A sprightly C Major cello sonata by Luigi Boccherini made a pleasing palate-whetter at an intimate Harvardwood-sponsored concert by two Russian-born musicians, pianist Yelena Grinberg and cellist Serafim Smigelskiy, last night at the Players Club. Under the watchful oil-on-canvas eyes of the likes of Edwin Booth as Richard III and Nance O’Neil as Lady Macbeth, Ms. Grinberg and Mr. Smigelskiy showed they’re each talented and charismatic enough not to wilt under the dark gazes of such legendary thespians; the cellist’s rich, warm tones in the first movement of the Boccherini and flying sixteenth notes in the third were more than enough to wake us from the 104-degree stupor we’d come in from (it was record-breaking weather outside).

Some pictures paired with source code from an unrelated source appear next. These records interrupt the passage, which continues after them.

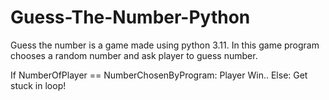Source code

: # Guess-The-Number-Python
Guess the number is a game made using python 3.11. 
In this game program chooses a random number and ask player to guess number. 

If NumberOfPlayer == NumberChosenByProgram: 
  Player Win.. 
Else: 
  Get stuck in loop!
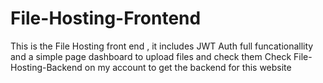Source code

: # File-Hosting-Frontend
This is the File Hosting front end , it includes JWT Auth full funcationallity and a simple page dashboard to upload files and check them
Check File-Hosting-Backend on my account to get the backend for this website
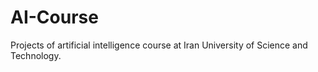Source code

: # AI-Course
Projects of artificial intelligence course at Iran University of Science and Technology.
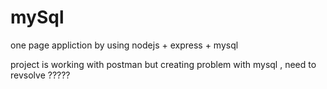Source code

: # mySql

one page appliction by using nodejs + express + mysql 

project is working with postman but creating problem with mysql , need to revsolve ?????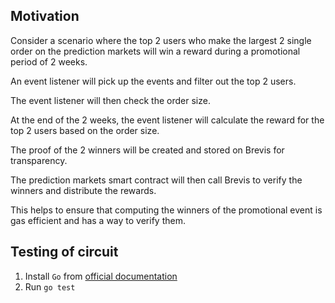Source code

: ## Motivation
Consider a scenario where the top 2 users who make the largest 2 single order on the prediction markets will win a reward during a promotional period of 2 weeks.

An event listener will pick up the events and filter out the top 2 users. 

The event listener will then check the order size. 

At the end of the 2 weeks, the event listener will calculate the reward for the top 2 users based on the order size.

The proof of the 2 winners will be created and stored on Brevis for transparency.

The prediction markets smart contract will then call Brevis to verify the winners and distribute the rewards.

This helps to ensure that computing the winners of the promotional event is gas efficient and has a way to verify them.


## Testing of circuit
1. Install `Go` from [official documentation](https://go.dev/doc/install)
2. Run `go test`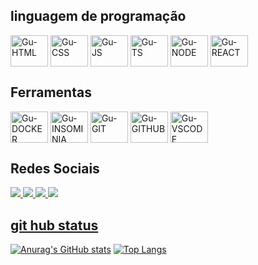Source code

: 
##

<div style="display: inline_block">
  <h2>linguagem de programação</h2>
  <img align="center" alt="Gu-HTML"   height="50" width="60" src="https://cdn.jsdelivr.net/gh/devicons/devicon@latest/icons/html5/html5-plain.svg" />
  <img align="center" alt="Gu-CSS"    height="50" width="60" src="https://cdn.jsdelivr.net/gh/devicons/devicon@latest/icons/css3/css3-plain.svg" />
  <img align="center" alt="Gu-JS"     height="50" width="60" src="https://cdn.jsdelivr.net/gh/devicons/devicon@latest/icons/javascript/javascript-plain.svg" />
  <img align="center" alt="Gu-TS"     height="50" width="60" src="https://cdn.jsdelivr.net/gh/devicons/devicon@latest/icons/typescript/typescript-plain.svg" />
  <img align="center" alt="Gu-NODE"   height="50" width="60" src="https://cdn.jsdelivr.net/gh/devicons/devicon@latest/icons/nodejs/nodejs-original.svg" />
  <img align="center" alt="Gu-REACT"  height="50" width="60" src="https://cdn.jsdelivr.net/gh/devicons/devicon@latest/icons/react/react-original.svg" />
</div>      

<div style="display: inline_block">
<h2>Ferramentas</h2>
  <img align="center" alt="Gu-DOCKER" height="50" width="60"src="https://cdn.jsdelivr.net/gh/devicons/devicon@latest/icons/docker/docker-plain.svg" />              
  <img align="center" alt="Gu-INSOMINIA"  height="50" width="60" src="https://cdn.jsdelivr.net/gh/devicons/devicon@latest/icons/insomnia/insomnia-plain.svg" />
  <img align="center" alt="Gu-GIT"    height="50" width="60" src="https://cdn.jsdelivr.net/gh/devicons/devicon@latest/icons/git/git-plain.svg" />
  <img align="center" alt="Gu-GITHUB" height="50" width="60" src="https://cdn.jsdelivr.net/gh/devicons/devicon@latest/icons/github/github-original.svg" />
  <img align="center" alt="Gu-VSCODE"  height="50" width="60" src="https://cdn.jsdelivr.net/gh/devicons/devicon@latest/icons/vscode/vscode-original.svg" />
</div>
          
<div>
  <h2>Redes Sociais</h2>
<a alt="gmail" href="mailto:gustavodesouzadasilva0@gmail.com" ><img src="https://img.shields.io/badge/Gmail-D14836?style=for-the-badge&logo=gmail&logoColor=white">
<a alt="whatsapp" href="https://wa.me/11949905125" ><img src="https://img.shields.io/badge/WhatsApp-25D366?style=for-the-badge&logo=whatsapp&logoColor=white">
<a alt="discord" href="" ><img src="https://img.shields.io/badge/Discord-7289DA?style=for-the-badge&logo=discord&logoColor=white">
<a alt="linkedin" href="" ><img src="https://img.shields.io/badge/LinkedIn-0077B5?style=for-the-badge&logo=linkedin&logoColor=white">
</div>

 <h2>git hub status</h2>

[![Anurag's GitHub stats](https://github-readme-stats.vercel.app/api?username=khnum782&show_icons=true&theme=midnight-purple&hide_border=true&border_radius=5.5)](https://github.com/khnum782)
[![Top Langs](https://github-readme-stats.vercel.app/api/top-langs/?username=anuraghazra&layout=compact&theme=midnight-purple&card_width=465rem&hide_border=true)](https://github.com/khnum782)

The real drama of the program commenced with Beethoven’s Cello Sonata No. 3, Opus 69. Dating from the composer’s brilliantly productive middle period, it represents the full flowering of his development of the once-staid sonata form into a true duet vehicle. In the Allegro, stormy sections interspersed with passages of exquisite loveliness given extra sweetness by Ms. Grinberg’s sensitive touch. The Scherzo’s leaping rhythms brought to my mind the angular middle movement of the “Moonlight Sonata,” while the final movement slid smoothly from its Adagio prologue into its Allegro main body; passages imperceptibly moved from one instrument to the other in total rhythmic lockstep. I was surprised to learn that these two musicians don’t play together regularly; their four hands could have belonged to one person, that’s how integrated they were.

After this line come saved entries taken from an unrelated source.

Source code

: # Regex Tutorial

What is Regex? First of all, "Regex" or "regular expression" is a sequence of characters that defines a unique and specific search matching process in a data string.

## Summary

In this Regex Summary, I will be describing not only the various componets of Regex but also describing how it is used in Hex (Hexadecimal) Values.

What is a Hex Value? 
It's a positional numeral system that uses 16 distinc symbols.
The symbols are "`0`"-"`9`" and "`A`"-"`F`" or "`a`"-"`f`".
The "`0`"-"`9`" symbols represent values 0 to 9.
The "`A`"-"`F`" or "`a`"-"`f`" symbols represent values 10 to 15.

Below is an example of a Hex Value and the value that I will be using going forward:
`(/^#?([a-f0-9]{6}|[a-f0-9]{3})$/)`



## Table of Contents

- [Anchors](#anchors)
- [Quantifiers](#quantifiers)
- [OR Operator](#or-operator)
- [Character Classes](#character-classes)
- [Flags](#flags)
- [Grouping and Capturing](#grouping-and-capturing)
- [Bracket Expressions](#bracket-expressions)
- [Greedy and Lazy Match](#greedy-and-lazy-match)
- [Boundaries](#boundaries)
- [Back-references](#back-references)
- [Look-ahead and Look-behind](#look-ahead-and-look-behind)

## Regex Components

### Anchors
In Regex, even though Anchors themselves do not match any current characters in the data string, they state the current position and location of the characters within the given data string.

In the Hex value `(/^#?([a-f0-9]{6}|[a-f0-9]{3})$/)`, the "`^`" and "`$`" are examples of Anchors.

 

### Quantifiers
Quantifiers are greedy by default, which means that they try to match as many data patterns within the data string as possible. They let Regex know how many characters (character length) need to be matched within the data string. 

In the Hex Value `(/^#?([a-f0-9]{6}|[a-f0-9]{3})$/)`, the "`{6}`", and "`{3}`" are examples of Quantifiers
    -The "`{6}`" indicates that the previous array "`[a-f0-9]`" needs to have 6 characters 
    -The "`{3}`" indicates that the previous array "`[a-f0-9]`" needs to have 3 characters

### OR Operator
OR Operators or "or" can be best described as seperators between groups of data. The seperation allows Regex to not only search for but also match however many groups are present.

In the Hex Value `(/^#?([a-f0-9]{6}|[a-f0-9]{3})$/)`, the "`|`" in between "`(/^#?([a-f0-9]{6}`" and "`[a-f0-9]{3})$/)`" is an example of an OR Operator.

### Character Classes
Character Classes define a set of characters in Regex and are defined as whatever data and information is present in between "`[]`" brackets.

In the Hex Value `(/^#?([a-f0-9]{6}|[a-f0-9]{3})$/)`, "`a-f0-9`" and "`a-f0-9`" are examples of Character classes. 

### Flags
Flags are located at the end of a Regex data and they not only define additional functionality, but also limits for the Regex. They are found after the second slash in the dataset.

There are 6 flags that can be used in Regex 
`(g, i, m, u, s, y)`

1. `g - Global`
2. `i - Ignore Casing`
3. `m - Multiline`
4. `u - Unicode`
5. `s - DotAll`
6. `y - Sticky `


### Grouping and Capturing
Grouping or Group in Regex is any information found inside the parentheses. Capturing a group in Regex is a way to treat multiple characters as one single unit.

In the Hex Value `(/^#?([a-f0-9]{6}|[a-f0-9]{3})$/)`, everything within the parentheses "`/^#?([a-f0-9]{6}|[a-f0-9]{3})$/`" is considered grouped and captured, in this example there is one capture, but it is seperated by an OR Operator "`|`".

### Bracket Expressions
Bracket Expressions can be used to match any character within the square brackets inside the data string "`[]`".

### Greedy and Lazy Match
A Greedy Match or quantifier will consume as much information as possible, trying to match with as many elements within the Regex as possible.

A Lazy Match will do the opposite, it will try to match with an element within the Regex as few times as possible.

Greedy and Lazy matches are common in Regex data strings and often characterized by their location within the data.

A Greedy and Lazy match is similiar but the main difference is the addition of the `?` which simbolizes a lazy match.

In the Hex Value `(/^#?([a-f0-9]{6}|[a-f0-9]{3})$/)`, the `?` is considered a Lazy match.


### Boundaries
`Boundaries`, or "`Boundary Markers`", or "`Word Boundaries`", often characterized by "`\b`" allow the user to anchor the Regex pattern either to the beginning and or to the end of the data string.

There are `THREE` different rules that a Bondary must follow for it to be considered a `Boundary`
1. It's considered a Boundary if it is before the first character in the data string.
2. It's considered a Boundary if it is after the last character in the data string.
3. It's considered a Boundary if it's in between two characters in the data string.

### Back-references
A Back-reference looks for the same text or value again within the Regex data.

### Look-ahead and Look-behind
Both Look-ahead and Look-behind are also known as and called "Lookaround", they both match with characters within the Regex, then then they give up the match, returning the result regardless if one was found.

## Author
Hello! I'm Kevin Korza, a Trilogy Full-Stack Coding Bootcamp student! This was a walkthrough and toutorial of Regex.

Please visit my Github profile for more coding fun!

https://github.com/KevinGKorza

The Beethoven performance was thrilling and eye-opening enough that Brahms’ second cello sonata in F Major—the main reason I’d come to the concert—was almost anticlimactic; it came off very well, but the Beethoven was still resonating with me even after the short intermission. The musicians rendered the fast and furious but somewhat cerebral first movement of the Brahms with rich texture; the third movement, “Allegro passionato,” came off as almost high-spirited at moments, or as much so as Brahms normally gets, the musicians executing its churning off-beat accents with assurance. And the complex harmonies of the closing Rondo left us with much to think about.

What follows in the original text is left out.